Former Tri-Citian puts his mark on the next Spider-Man movie
John Butiu loved movies growing up, from “Star Wars” to “Blade Runner.”
And he had a talent for art, whiling away hours at home in the Tri-Cities drawing at a light table.
But he never imagined that one day he’d blend both those into a career — let alone one that would take him around the world and put him in the closing credits of some of Hollywood’s most popular films.
But he did.
Butiu, who now lives in L.A., is a visual development artist.
His latest film is the highly-anticipated “Spider-Man: Into the Spider-Verse,” which hits movie theaters in December.
It’s “a whole new type and style of filmmaking,” he said. “It’s going to be amazing.”
Butiu helps create the visual world of movies, from characters to sets and environments.
He’s worked on everything from “Harry Potter and the Sorcerer’s Stone” to “Cloudy with a Chance of Meatballs.”
He grew up in Kennewick in the ‘80s, attending Sunset View Elementary, Desert Hills Middle School and Kamiakin High.
His mother, Aurora, was a nurse at Kadlec Regional Medical Center and what was then Kennewick General Hospital. She died in 1991.
Butiu’s sisters, Melody and Precious, both have left the Tri-Cities, but he still has some relatives here.
When he was young, he thought of going into the medical field. As he got older, he gravitated toward engineering and car design, taking classes for a time at ArtCenter in Pasadena, Calif., which has a transportation design program.
But, eventually, he found himself on a path to the movie world.
As personal computers gained prevalence, he taught himself basic 3D modeling, slowing building a portfolio.
He got his foot in the door at Rhythm & Hues Studios, and his career in movies took off from there.
He’s worked for Disney, Sony (his current home) and even moved to New Zealand for “The Lord of the Rings: The Return of the King.”
He spent six months there for the Academy Award-winning film.
It was a special time not only professionally, but also personally.

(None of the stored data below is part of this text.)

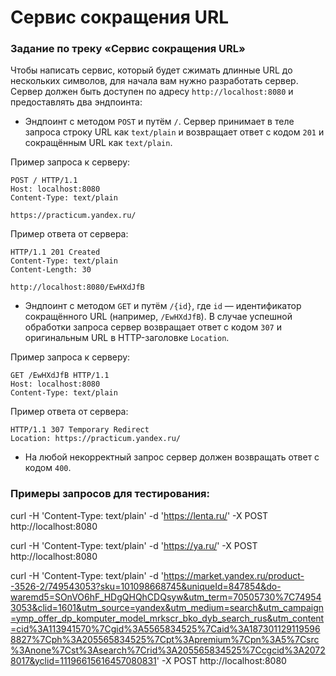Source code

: # Сервис сокращения URL

### Задание по треку «Сервис сокращения URL»
Чтобы написать сервис, который будет сжимать длинные URL до нескольких символов, для начала вам нужно разработать сервер.
Сервер должен быть доступен по адресу `http://localhost:8080` и предоставлять два эндпоинта:

* Эндпоинт с методом `POST` и путём `/`. Сервер принимает в теле запроса строку URL как `text/plain` и возвращает ответ с кодом `201` и сокращённым URL как `text/plain`.

Пример запроса к серверу:
```
POST / HTTP/1.1
Host: localhost:8080
Content-Type: text/plain

https://practicum.yandex.ru/
```

Пример ответа от сервера:
```
HTTP/1.1 201 Created
Content-Type: text/plain
Content-Length: 30

http://localhost:8080/EwHXdJfB
```

* Эндпоинт с методом `GET` и путём `/{id}`, где `id` — идентификатор сокращённого URL (например, `/EwHXdJfB`). В случае успешной обработки запроса сервер возвращает ответ с кодом `307` и оригинальным URL в HTTP-заголовке `Location`.

Пример запроса к серверу:
```
GET /EwHXdJfB HTTP/1.1
Host: localhost:8080
Content-Type: text/plain
```

Пример ответа от сервера:
```
HTTP/1.1 307 Temporary Redirect
Location: https://practicum.yandex.ru/
```

* На любой некорректный запрос сервер должен возвращать ответ с кодом `400`.

### Примеры запросов для тестирования:

curl -H 'Content-Type: text/plain' -d 'https://lenta.ru/' -X POST http://localhost:8080

curl -H 'Content-Type: text/plain' -d 'https://ya.ru/' -X POST http://localhost:8080

curl -H 'Content-Type: text/plain' -d 'https://market.yandex.ru/product--3526-2/749543053?sku=101098668745&uniqueId=847854&do-waremd5=SOnVO6hF_HDgQHQhCDQsyw&utm_term=70505730%7C749543053&clid=1601&utm_source=yandex&utm_medium=search&utm_campaign=ymp_offer_dp_komputer_model_mrkscr_bko_dyb_search_rus&utm_content=cid%3A113941570%7Cgid%3A5565834525%7Caid%3A1873011291195968827%7Cph%3A205565834525%7Cpt%3Apremium%7Cpn%3A5%7Csrc%3Anone%7Cst%3Asearch%7Crid%3A205565834525%7Ccgcid%3A20728017&yclid=11196615616457080831' -X POST http://localhost:8080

Butiu met his wife, Angie, one month before he was set to leave.
They ended up dating long distance and she even came for an extended visit.
They now have two kids, Nicholas, 8, and Alex, 5.
“It’s fun to share with them the stuff that I’m working on. I’m glad to see that my kids are excited about it,” Butiu said.
He loves it, too.
“I’m just happy that I get to come to work wearing my shorts and T shirts,” he said with a laugh.
But, in all seriousness, he said his work is fun and rewarding.
His message for those who want to follow in his footsteps is to “never give up and keep trying,” he said.
“There are so many resources out there. If you’re in a small town, not the big city, you may get discouraged, thinking, ‘who’s going to see?’ Try to make connections online. Keep on asking questions,” he said. “Don’t be afraid. Life is too short.”